Please take this response as if you were talking to someone that doesn't really know but likes to try. Short answer; no.

Gregg's definition may be as close as you can get. REBOL doesn't really seem to fit any of the common pigeon holes. The way REBOL evaluates expressions is more based on satisfying arity needs, and as Gregg points out, those needs can only be determined at the time of the contextual evaluation.
There is a stack, but from a user perspective only the top is accessible, and by that I mean, (normally) only the last result is returned from multiple sequential expressions. So calling it stack-based is somewhat of a misnomer.
REBOL can be concatenative, but once again it is not. For one; atomic operations do not have the monadic one function one result elementary decomposition. e.g. The print function doesn't return anything, (well it returns unset!) but these nit pickies make describing REBOL as concatenative another misnomer.

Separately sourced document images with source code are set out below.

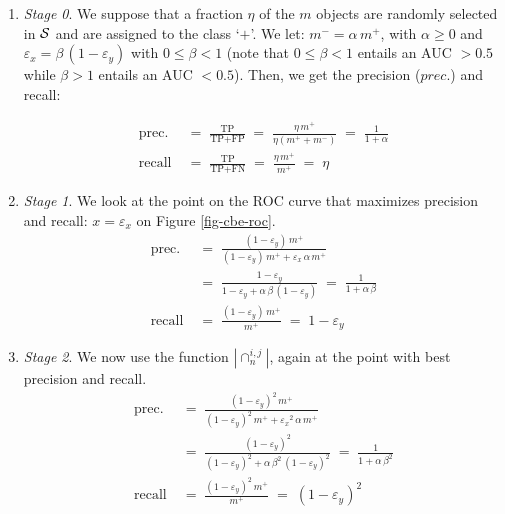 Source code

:\documentclass[twocolumn,english]{article}
\begin{document}
\begin{enumerate}
   \item \textit{Stage 0}. We suppose that a fraction $\eta$ of the $m$ objects are randomly selected in $\cal S$ and are assigned to the class `$+$'.    We let: $m^- = \alpha \, m^+$, with $\alpha \geq 0$ and $\varepsilon_x = \beta \, (1-\varepsilon_y)$ with $0 \leq \beta < 1$ (note that $0 \leq \beta < 1$ entails an AUC $> 0.5$ while $\beta > 1$ entails an AUC $< 0.5$). Then, we get the precision ($prec.$) and recall:

   \begin{align*}
   \text{prec.} \; &= \; \frac{\text{TP}}{\text{TP} + \text{FP}} \; = \; \frac{\eta \, m^+}{\eta (m^+ + m^-)} \; 
   = \; \frac{1}{1 + \alpha} \\
   \text{recall} \; &= \; \frac{\text{TP}}{\text{TP} + \text{FN}} \; = \; \frac{\eta \, m^+}{m^+} \; = \; \eta
   \end{align*}
   
   
\vspace{0.3cm}   
   \item \textit{Stage 1}. We look at the point on the ROC curve that maximizes precision and recall: $x = \varepsilon_x$ on Figure \ref{fig-cbe-roc}.
      \begin{align*}
   \text{prec.} \; &= \; \frac{(1 - \varepsilon_y) \, m^+}{(1 - \varepsilon_y) \, m^+ + \varepsilon_x \, \alpha \, m^+}
   \\
   &= \;  \frac{1 - \varepsilon_y}{1 - \varepsilon_y + \alpha \, \beta \, (1 - \varepsilon_y)} 
   \; = \; \frac{1}{1 + \alpha \, \beta}\\
   \text{recall} \; &= \;  \frac{(1-\varepsilon_y) \, m^+}{m^+} \; = \; 1 - \varepsilon_y
   \end{align*}

\vspace{0.3cm}   
   \item \textit{Stage 2}. We now use the function  $|\cap_n^{i,j}|$, again at the point with best precision and recall.
         \begin{align*}
   \text{prec.} \; &= \; \frac{(1 - \varepsilon_y)^2 \, m^+}{(1 - \varepsilon_y)^2 \, m^+ + {\varepsilon_x}^2 \, \alpha \, m^+}
   \\
   &= \;  \frac{(1 - \varepsilon_y)^2}{(1 - \varepsilon_y)^2 + \alpha \, \beta^2 \, (1 - \varepsilon_y)^2} 
   \; = \;  \frac{1}{1 + \alpha \, \beta^2 } \\
   \text{recall} \; &= \;  \frac{(1-\varepsilon_y)^2 \, m^+}{m^+} \; = \; (1 - \varepsilon_y)^2
   \end{align*}
   
\end{enumerate}
\end{document}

REBOL is capable of polish notation, but that is more of a side effect of satisfying the arity needs. 2 + 3 works, + 2 3 works 2 3 + does not. Under REBOL release 2, + / 2 3 4 works as (2 / 3) + 4 but REBOL release 3 will not allow for such syntax. The expression scanner is getting simpler (in terms of end-user) evaluation with REBOL 3. So once again, polish notation is a misnomer.
See
http://www.rebol.com/faq.html#056 for a few more details, but please note this FAQ is REBOL release 2. Things will change a little bit with REBOL 3.
Again, please note. I'm never completely sure about REBOL and learn something new everyday, including rethinking entire belief systems from time to time.